Required action: Transcribe the records that follow, keeping every word as it stands.

(Records excerpted from a collection)
[Start of section]

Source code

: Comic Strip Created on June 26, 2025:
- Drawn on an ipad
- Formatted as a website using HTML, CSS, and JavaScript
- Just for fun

[End of section]

Output for this task:
Source code

: Comic Strip Created on June 26, 2025:
- Drawn on an ipad
- Formatted as a website using HTML, CSS, and JavaScript
- Just for fun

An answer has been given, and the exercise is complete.